ACTIVITY: Apart from the pictures, every line below is to be set down exactly.
⟨
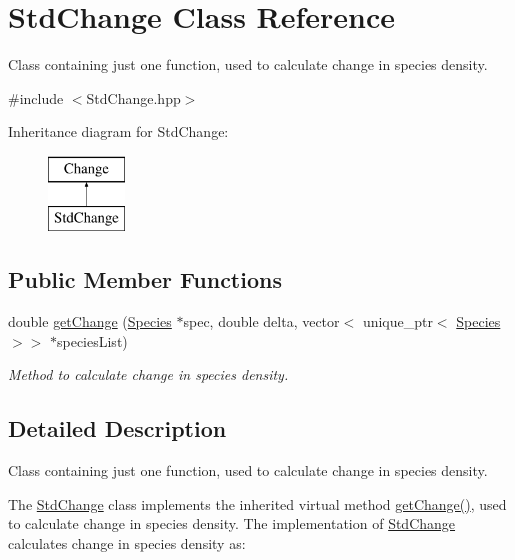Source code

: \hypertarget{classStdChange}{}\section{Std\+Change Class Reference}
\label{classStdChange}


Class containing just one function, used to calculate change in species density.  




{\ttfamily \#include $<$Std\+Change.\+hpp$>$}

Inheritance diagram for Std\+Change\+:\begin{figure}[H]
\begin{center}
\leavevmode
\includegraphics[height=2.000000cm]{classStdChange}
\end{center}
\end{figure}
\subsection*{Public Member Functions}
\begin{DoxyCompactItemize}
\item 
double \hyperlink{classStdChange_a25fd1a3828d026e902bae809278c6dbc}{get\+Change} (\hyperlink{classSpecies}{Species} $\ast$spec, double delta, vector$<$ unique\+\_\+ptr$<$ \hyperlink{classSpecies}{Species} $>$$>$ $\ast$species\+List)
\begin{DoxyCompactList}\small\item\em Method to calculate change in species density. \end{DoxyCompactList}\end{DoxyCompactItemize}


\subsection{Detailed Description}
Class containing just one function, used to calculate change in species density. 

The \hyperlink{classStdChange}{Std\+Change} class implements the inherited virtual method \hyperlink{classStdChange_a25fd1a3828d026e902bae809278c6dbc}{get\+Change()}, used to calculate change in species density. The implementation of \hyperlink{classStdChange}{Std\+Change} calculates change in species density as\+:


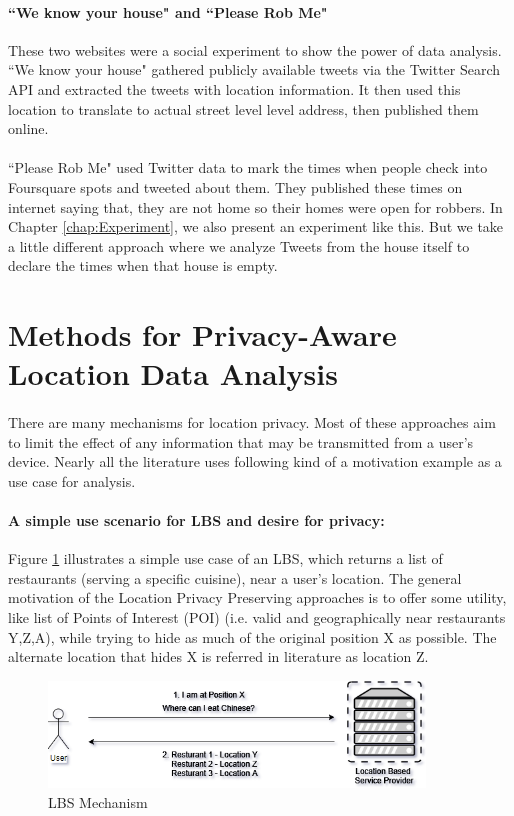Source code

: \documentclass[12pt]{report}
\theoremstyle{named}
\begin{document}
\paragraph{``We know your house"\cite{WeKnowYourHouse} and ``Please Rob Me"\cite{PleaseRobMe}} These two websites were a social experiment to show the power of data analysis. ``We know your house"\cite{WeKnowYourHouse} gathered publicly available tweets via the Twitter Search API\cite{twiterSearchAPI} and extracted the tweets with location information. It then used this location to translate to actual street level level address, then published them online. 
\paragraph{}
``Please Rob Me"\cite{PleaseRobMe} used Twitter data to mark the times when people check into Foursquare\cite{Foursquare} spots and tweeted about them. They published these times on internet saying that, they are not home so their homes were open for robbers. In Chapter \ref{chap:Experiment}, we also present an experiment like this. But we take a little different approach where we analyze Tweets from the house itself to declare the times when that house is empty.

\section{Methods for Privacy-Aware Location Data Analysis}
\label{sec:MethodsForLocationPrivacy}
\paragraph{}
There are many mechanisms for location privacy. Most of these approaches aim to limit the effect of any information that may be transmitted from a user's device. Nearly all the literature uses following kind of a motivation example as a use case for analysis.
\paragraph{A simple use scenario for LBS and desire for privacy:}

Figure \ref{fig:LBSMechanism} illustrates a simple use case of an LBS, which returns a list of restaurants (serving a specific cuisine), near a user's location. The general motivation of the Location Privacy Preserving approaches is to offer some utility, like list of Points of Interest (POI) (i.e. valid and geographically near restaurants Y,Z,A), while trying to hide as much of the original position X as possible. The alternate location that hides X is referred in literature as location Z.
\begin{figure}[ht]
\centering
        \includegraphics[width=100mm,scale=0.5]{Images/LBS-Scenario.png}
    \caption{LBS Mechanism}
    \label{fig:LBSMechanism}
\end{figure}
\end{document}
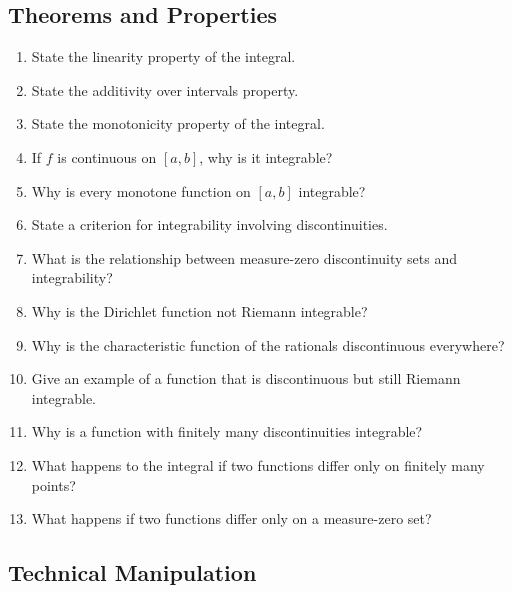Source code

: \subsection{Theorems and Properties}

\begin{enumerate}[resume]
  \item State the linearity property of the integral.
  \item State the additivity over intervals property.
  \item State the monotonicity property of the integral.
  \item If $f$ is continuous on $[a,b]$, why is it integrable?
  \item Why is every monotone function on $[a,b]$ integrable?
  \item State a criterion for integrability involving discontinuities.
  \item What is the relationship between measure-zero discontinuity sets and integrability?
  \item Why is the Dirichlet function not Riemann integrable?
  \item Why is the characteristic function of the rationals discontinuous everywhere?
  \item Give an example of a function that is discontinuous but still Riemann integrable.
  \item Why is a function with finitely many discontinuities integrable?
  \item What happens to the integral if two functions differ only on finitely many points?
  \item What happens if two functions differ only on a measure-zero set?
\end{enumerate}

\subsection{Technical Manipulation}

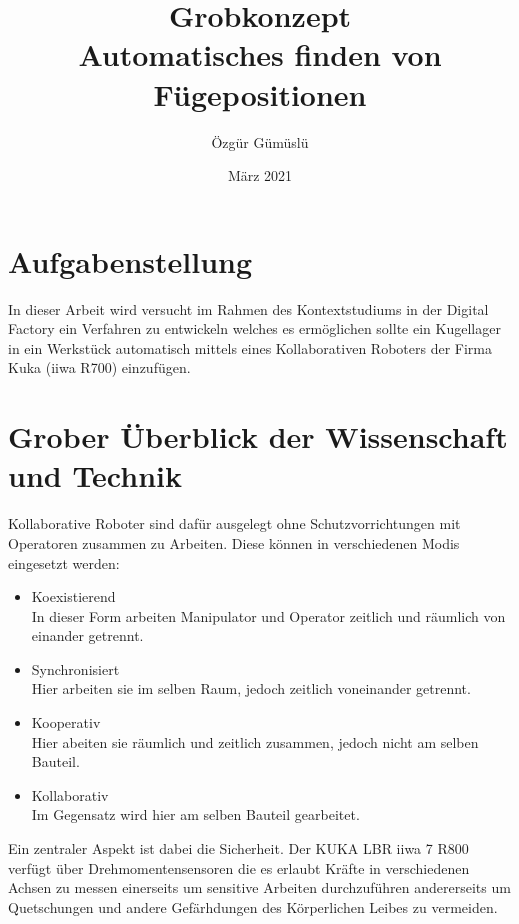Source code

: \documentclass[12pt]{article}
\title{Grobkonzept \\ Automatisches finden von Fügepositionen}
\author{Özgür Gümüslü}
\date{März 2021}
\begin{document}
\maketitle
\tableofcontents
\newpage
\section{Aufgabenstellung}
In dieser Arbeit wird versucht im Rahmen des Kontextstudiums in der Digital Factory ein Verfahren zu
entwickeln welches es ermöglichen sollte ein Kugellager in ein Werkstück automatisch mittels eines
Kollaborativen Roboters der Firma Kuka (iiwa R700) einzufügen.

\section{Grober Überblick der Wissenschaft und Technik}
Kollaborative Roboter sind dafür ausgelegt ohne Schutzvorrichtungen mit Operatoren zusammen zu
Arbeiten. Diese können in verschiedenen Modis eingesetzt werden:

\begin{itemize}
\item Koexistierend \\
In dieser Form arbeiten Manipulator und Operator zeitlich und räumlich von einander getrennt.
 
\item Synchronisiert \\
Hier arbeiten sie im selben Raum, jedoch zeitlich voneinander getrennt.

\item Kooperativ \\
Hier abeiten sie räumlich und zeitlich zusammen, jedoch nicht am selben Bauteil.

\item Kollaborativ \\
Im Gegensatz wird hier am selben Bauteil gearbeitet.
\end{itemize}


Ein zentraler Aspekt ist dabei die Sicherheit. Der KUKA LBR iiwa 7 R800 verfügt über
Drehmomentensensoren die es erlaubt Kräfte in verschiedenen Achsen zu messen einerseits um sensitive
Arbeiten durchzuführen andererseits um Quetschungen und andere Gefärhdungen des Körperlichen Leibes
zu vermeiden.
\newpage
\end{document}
⟩
SOLUTION TO THE PROBLEM:
Source code

: \hypertarget{classStdChange}{}\section{Std\+Change Class Reference}
\label{classStdChange}


Class containing just one function, used to calculate change in species density.  




{\ttfamily \#include $<$Std\+Change.\+hpp$>$}

Inheritance diagram for Std\+Change\+:\begin{figure}[H]
\begin{center}
\leavevmode
\includegraphics[height=2.000000cm]{classStdChange}
\end{center}
\end{figure}
\subsection*{Public Member Functions}
\begin{DoxyCompactItemize}
\item 
double \hyperlink{classStdChange_a25fd1a3828d026e902bae809278c6dbc}{get\+Change} (\hyperlink{classSpecies}{Species} $\ast$spec, double delta, vector$<$ unique\+\_\+ptr$<$ \hyperlink{classSpecies}{Species} $>$$>$ $\ast$species\+List)
\begin{DoxyCompactList}\small\item\em Method to calculate change in species density. \end{DoxyCompactList}\end{DoxyCompactItemize}


\subsection{Detailed Description}
Class containing just one function, used to calculate change in species density. 

The \hyperlink{classStdChange}{Std\+Change} class implements the inherited virtual method \hyperlink{classStdChange_a25fd1a3828d026e902bae809278c6dbc}{get\+Change()}, used to calculate change in species density. The implementation of \hyperlink{classStdChange}{Std\+Change} calculates change in species density as\+:


Source code

: \documentclass[12pt]{report}
\theoremstyle{named}
\begin{document}
\paragraph{``We know your house"\cite{WeKnowYourHouse} and ``Please Rob Me"\cite{PleaseRobMe}} These two websites were a social experiment to show the power of data analysis. ``We know your house"\cite{WeKnowYourHouse} gathered publicly available tweets via the Twitter Search API\cite{twiterSearchAPI} and extracted the tweets with location information. It then used this location to translate to actual street level level address, then published them online. 
\paragraph{}
``Please Rob Me"\cite{PleaseRobMe} used Twitter data to mark the times when people check into Foursquare\cite{Foursquare} spots and tweeted about them. They published these times on internet saying that, they are not home so their homes were open for robbers. In Chapter \ref{chap:Experiment}, we also present an experiment like this. But we take a little different approach where we analyze Tweets from the house itself to declare the times when that house is empty.

\section{Methods for Privacy-Aware Location Data Analysis}
\label{sec:MethodsForLocationPrivacy}
\paragraph{}
There are many mechanisms for location privacy. Most of these approaches aim to limit the effect of any information that may be transmitted from a user's device. Nearly all the literature uses following kind of a motivation example as a use case for analysis.
\paragraph{A simple use scenario for LBS and desire for privacy:}

Figure \ref{fig:LBSMechanism} illustrates a simple use case of an LBS, which returns a list of restaurants (serving a specific cuisine), near a user's location. The general motivation of the Location Privacy Preserving approaches is to offer some utility, like list of Points of Interest (POI) (i.e. valid and geographically near restaurants Y,Z,A), while trying to hide as much of the original position X as possible. The alternate location that hides X is referred in literature as location Z.
\begin{figure}[ht]
\centering
        \includegraphics[width=100mm,scale=0.5]{Images/LBS-Scenario.png}
    \caption{LBS Mechanism}
    \label{fig:LBSMechanism}
\end{figure}
\end{document}
Source code

: \subsection{Theorems and Properties}

\begin{enumerate}[resume]
  \item State the linearity property of the integral.
  \item State the additivity over intervals property.
  \item State the monotonicity property of the integral.
  \item If $f$ is continuous on $[a,b]$, why is it integrable?
  \item Why is every monotone function on $[a,b]$ integrable?
  \item State a criterion for integrability involving discontinuities.
  \item What is the relationship between measure-zero discontinuity sets and integrability?
  \item Why is the Dirichlet function not Riemann integrable?
  \item Why is the characteristic function of the rationals discontinuous everywhere?
  \item Give an example of a function that is discontinuous but still Riemann integrable.
  \item Why is a function with finitely many discontinuities integrable?
  \item What happens to the integral if two functions differ only on finitely many points?
  \item What happens if two functions differ only on a measure-zero set?
\end{enumerate}

\subsection{Technical Manipulation}

Source code

: \documentclass[12pt]{article}
\title{Grobkonzept \\ Automatisches finden von Fügepositionen}
\author{Özgür Gümüslü}
\date{März 2021}
\begin{document}
\maketitle
\tableofcontents
\newpage
\section{Aufgabenstellung}
In dieser Arbeit wird versucht im Rahmen des Kontextstudiums in der Digital Factory ein Verfahren zu
entwickeln welches es ermöglichen sollte ein Kugellager in ein Werkstück automatisch mittels eines
Kollaborativen Roboters der Firma Kuka (iiwa R700) einzufügen.

\section{Grober Überblick der Wissenschaft und Technik}
Kollaborative Roboter sind dafür ausgelegt ohne Schutzvorrichtungen mit Operatoren zusammen zu
Arbeiten. Diese können in verschiedenen Modis eingesetzt werden:

\begin{itemize}
\item Koexistierend \\
In dieser Form arbeiten Manipulator und Operator zeitlich und räumlich von einander getrennt.
 
\item Synchronisiert \\
Hier arbeiten sie im selben Raum, jedoch zeitlich voneinander getrennt.

\item Kooperativ \\
Hier abeiten sie räumlich und zeitlich zusammen, jedoch nicht am selben Bauteil.

\item Kollaborativ \\
Im Gegensatz wird hier am selben Bauteil gearbeitet.
\end{itemize}


Ein zentraler Aspekt ist dabei die Sicherheit. Der KUKA LBR iiwa 7 R800 verfügt über
Drehmomentensensoren die es erlaubt Kräfte in verschiedenen Achsen zu messen einerseits um sensitive
Arbeiten durchzuführen andererseits um Quetschungen und andere Gefärhdungen des Körperlichen Leibes
zu vermeiden.
\newpage
\end{document}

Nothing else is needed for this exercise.